• _Prompt_: Take the entries below and print only the lines from the one with "5. **Consistency**: Standardized" through the one with "7. **Progressive Enhancement**: Automatic", exactly as they stand, both ends included.

(Stored data)
= = = =

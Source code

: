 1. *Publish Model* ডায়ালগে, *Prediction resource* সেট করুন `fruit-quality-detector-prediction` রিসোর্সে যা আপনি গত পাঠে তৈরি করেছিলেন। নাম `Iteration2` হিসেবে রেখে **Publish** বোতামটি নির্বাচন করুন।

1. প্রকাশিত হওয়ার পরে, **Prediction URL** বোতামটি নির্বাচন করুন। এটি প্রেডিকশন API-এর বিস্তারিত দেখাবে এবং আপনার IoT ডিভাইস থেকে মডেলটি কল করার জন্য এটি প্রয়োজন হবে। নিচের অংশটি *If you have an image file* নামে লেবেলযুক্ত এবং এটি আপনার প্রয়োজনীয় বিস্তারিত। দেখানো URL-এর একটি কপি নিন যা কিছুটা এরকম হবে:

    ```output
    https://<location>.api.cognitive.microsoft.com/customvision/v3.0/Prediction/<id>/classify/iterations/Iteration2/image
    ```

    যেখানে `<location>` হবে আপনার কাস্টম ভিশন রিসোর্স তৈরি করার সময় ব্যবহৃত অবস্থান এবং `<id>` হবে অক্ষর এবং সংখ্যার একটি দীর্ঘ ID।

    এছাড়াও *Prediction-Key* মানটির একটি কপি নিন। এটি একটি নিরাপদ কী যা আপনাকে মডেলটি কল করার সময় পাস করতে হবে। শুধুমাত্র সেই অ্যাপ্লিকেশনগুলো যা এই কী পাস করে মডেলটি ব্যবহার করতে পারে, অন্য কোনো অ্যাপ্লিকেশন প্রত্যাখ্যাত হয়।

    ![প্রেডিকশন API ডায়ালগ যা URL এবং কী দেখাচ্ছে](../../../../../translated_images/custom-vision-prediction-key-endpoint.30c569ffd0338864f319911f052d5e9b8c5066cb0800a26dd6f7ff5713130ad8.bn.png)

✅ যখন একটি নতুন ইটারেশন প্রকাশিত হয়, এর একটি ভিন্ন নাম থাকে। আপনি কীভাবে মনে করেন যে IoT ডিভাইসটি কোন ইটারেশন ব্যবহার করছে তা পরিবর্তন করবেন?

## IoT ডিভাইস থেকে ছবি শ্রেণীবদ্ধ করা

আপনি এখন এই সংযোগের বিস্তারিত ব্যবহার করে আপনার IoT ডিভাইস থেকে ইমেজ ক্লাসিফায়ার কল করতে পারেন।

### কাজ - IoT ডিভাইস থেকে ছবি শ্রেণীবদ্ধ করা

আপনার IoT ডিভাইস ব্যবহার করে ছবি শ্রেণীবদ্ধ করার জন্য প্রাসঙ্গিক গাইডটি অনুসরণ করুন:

= = = =

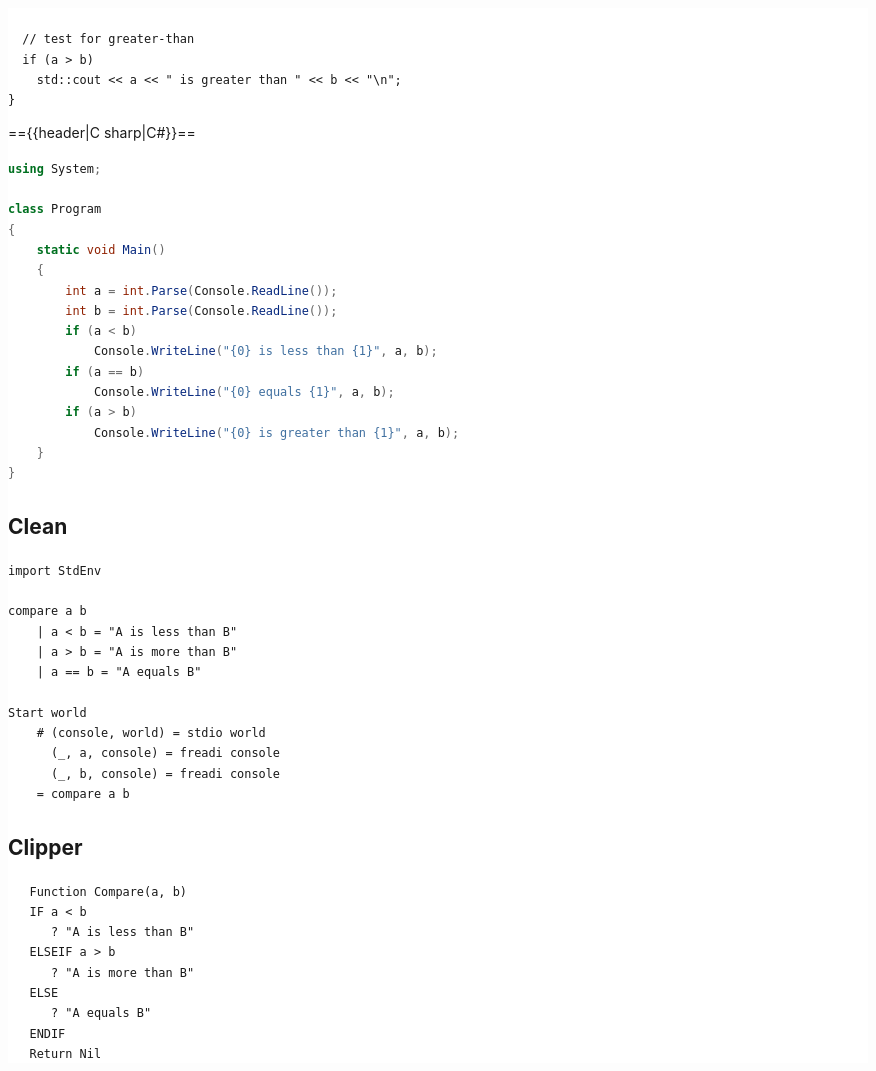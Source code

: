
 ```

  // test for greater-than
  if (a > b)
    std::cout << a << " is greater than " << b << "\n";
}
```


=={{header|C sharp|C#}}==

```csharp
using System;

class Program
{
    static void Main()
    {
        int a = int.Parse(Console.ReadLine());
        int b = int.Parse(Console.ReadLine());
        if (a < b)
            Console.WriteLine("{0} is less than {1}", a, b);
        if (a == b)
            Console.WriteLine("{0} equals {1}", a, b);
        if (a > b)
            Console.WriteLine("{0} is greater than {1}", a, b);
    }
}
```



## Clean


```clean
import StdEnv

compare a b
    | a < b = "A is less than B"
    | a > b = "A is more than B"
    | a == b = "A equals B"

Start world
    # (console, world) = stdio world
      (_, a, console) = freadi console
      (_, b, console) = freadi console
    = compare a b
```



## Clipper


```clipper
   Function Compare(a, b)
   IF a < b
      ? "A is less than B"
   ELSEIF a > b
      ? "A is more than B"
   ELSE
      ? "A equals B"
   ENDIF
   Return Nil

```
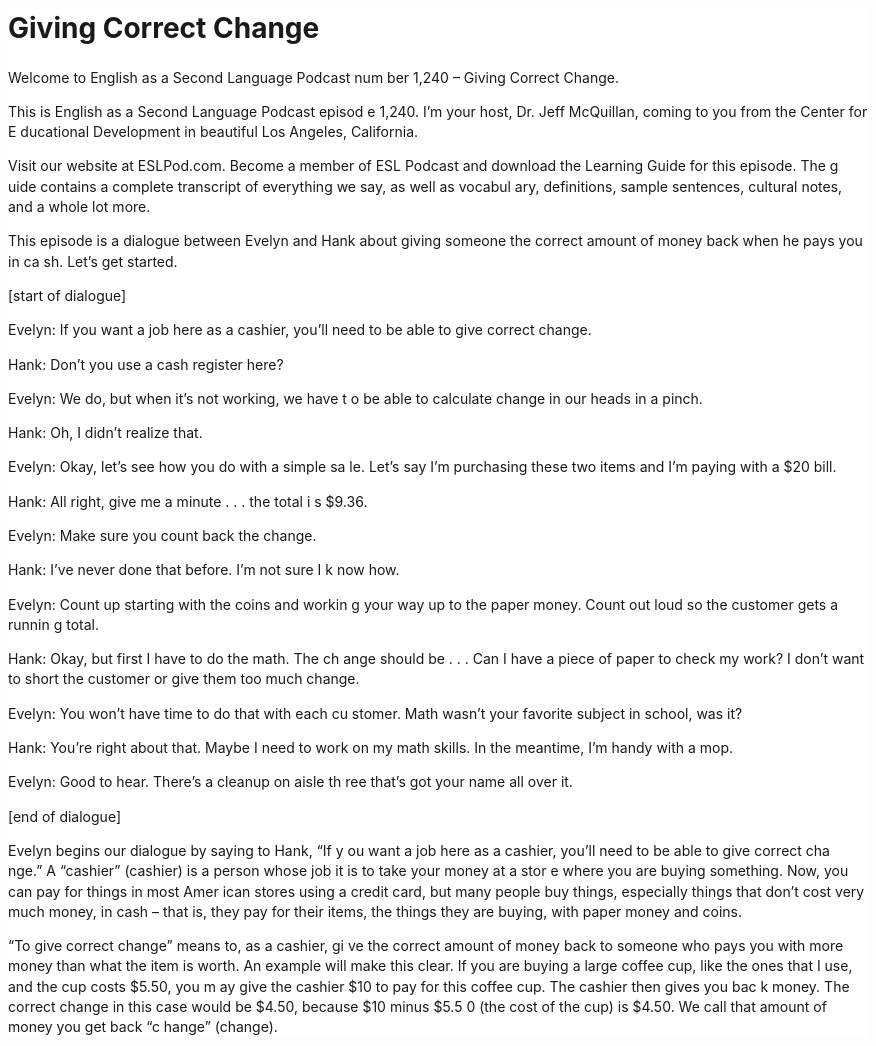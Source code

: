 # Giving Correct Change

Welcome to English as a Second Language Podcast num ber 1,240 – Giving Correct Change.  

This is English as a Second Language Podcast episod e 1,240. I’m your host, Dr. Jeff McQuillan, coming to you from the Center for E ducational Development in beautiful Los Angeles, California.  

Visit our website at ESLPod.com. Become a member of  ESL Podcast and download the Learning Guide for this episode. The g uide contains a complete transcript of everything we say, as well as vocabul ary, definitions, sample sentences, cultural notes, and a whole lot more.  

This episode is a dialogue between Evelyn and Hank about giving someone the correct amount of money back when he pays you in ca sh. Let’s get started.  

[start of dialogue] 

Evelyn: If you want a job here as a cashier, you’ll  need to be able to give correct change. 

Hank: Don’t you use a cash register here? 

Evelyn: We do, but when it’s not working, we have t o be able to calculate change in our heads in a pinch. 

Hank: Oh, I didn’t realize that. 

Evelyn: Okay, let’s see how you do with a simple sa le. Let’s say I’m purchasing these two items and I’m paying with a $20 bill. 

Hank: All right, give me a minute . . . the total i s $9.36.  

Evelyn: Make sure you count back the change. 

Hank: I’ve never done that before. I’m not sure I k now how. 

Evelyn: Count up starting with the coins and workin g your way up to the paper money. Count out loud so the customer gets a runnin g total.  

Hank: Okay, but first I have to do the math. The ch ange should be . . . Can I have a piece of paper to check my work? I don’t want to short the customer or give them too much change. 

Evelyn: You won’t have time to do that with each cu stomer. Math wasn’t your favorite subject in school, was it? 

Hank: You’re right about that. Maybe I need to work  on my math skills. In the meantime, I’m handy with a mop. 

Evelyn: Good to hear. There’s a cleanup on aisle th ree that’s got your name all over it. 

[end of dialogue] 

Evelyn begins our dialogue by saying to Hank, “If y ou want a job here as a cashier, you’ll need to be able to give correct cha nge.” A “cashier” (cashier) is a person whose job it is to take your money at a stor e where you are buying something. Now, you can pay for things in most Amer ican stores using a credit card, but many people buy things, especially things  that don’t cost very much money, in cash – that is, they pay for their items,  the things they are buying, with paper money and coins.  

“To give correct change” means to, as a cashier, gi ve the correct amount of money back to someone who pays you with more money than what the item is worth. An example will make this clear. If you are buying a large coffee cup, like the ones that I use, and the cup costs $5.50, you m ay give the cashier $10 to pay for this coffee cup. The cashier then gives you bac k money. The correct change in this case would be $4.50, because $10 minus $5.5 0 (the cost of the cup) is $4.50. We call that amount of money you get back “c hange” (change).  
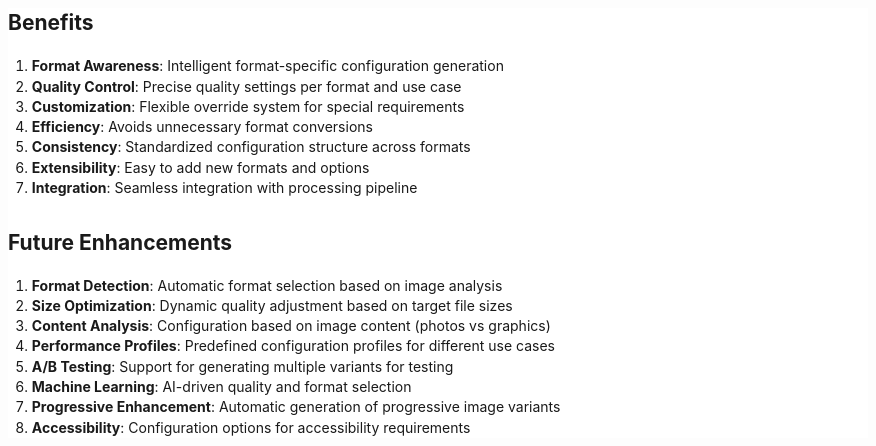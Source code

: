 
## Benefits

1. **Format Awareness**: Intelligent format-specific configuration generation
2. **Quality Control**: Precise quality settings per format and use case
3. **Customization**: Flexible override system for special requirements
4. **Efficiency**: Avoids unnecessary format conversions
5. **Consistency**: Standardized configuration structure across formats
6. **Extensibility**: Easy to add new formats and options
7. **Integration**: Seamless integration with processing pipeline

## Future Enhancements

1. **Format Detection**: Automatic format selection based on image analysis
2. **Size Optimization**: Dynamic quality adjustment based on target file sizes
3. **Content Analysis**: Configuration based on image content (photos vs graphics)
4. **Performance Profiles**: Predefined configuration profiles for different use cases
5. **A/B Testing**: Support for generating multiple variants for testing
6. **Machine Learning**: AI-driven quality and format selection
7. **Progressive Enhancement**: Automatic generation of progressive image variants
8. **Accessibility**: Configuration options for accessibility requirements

= = = =

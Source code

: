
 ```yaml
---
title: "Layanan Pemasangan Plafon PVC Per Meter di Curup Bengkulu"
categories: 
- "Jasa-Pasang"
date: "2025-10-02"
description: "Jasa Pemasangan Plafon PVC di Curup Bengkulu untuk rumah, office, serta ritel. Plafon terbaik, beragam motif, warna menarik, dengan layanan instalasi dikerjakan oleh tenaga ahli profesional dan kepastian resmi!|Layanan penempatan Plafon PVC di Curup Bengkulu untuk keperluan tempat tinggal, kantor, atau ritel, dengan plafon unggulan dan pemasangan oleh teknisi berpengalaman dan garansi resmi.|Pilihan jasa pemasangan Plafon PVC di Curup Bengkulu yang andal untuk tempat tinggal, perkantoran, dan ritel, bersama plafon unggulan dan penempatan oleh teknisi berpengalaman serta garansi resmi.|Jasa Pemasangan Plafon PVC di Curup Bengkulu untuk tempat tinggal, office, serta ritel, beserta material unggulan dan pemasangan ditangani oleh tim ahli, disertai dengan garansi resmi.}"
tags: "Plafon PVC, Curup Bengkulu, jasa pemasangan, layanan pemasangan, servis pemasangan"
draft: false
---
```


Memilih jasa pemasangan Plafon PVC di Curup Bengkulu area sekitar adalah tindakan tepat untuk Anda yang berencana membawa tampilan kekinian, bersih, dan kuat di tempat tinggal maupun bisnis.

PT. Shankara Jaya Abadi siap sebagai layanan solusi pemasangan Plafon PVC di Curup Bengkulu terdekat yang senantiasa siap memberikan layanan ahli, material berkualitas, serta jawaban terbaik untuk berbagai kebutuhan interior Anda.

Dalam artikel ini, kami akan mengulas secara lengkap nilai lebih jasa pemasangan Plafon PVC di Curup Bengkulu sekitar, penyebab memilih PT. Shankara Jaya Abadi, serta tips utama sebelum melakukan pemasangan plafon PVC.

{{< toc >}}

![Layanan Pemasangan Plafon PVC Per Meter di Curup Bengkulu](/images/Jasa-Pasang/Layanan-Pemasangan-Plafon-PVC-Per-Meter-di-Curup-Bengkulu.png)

= = = =

• _Response box_:
5. **Consistency**: Standardized configuration structure across formats
6. **Extensibility**: Easy to add new formats and options
7. **Integration**: Seamless integration with processing pipeline

## Future Enhancements

1. **Format Detection**: Automatic format selection based on image analysis
2. **Size Optimization**: Dynamic quality adjustment based on target file sizes
3. **Content Analysis**: Configuration based on image content (photos vs graphics)
4. **Performance Profiles**: Predefined configuration profiles for different use cases
5. **A/B Testing**: Support for generating multiple variants for testing
6. **Machine Learning**: AI-driven quality and format selection
7. **Progressive Enhancement**: Automatic generation of progressive image variants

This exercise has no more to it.